Pre-Market Report | 18 May 2026
- 2 days ago
- 3 min read
Indian markets are expected to begin the week on a cautious-to-negative note as weak global cues, rising crude oil prices, pressure on the rupee, and geopolitical tensions continue to dominate sentiment. GIFT Nifty was trading lower before the opening bell, indicating a soft start for benchmark indices.
Global Market Setup 🌍
US Markets
Wall Street ended lower in the previous session after a sharp rise in crude oil triggered inflation concerns globally. Rising bond yields and expectations of tighter monetary conditions also pressured equities. Technology-led momentum cooled down after recent record highs.
Asian Markets
Asian indices traded weak in early Monday trade:
Nikkei under pressure
Hang Seng lower
European futures weak
S&P futures negative
Risk-off sentiment is dominating global equities at the moment.
Major Global Trigger: Middle East Tensions & Crude Oil 🛢️
Crude oil prices remain one of the biggest concerns for Indian markets today.

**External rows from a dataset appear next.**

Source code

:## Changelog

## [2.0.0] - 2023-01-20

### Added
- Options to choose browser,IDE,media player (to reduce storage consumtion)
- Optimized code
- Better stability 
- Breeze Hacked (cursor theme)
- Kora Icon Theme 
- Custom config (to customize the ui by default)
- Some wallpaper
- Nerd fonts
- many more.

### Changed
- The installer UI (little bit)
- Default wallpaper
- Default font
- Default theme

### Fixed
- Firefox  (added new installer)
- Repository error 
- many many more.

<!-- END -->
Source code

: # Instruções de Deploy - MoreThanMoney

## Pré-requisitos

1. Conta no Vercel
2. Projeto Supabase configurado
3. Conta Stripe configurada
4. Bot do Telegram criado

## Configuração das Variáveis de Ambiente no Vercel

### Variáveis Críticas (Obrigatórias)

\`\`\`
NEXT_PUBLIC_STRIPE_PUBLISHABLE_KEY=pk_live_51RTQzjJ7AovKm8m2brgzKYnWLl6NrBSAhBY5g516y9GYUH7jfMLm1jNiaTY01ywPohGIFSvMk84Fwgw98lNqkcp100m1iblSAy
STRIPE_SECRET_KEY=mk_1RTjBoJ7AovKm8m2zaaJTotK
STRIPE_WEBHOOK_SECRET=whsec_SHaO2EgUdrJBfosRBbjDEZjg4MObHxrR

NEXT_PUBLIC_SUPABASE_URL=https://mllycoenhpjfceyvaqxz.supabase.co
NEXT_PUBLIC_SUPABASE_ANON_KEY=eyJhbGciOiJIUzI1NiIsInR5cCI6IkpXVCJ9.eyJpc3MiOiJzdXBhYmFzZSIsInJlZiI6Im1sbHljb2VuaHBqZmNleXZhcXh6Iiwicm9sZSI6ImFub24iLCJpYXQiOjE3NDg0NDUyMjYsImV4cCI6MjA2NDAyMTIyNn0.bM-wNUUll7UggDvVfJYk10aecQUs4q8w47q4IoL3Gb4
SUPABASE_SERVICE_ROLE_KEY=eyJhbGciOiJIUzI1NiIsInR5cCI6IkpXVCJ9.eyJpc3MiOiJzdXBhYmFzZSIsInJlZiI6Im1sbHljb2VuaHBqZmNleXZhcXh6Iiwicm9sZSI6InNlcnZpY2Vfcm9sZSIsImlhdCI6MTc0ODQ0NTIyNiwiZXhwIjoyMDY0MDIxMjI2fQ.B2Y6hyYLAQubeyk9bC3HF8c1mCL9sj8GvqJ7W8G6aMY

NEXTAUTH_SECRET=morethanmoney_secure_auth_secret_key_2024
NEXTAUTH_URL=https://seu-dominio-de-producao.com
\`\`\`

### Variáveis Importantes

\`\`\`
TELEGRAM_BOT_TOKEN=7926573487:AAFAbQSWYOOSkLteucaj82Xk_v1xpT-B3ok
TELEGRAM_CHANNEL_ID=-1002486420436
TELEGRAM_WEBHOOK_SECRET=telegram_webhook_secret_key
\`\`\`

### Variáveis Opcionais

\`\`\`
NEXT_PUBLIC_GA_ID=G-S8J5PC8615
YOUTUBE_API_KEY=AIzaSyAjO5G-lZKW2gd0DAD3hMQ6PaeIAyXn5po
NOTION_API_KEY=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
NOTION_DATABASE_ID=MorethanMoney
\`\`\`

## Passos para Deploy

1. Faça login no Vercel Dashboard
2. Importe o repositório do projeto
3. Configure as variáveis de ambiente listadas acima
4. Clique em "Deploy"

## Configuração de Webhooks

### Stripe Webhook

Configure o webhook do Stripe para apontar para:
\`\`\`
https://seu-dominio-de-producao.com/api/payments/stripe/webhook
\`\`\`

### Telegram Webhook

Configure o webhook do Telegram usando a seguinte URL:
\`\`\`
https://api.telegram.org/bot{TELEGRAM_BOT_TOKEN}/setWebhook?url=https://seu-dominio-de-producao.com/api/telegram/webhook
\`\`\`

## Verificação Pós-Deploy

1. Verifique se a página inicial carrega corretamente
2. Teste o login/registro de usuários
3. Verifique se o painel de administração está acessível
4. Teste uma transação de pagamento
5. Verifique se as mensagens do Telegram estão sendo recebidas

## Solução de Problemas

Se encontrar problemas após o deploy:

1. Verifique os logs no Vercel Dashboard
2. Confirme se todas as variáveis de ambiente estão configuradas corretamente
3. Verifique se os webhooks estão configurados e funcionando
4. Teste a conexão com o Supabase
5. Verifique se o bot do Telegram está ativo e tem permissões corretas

Reports of escalating geopolitical tensions in the Middle East and concerns around supply disruptions pushed oil prices sharply higher. Higher crude directly impacts India through:
Rising inflation risk
Pressure on rupee
Higher import bill
Margin pressure on oil-consuming sectors
This could keep pressure on:
Paints
Aviation
Tyres
OMCs
FMCG margins
While upstream and energy-linked companies may outperform.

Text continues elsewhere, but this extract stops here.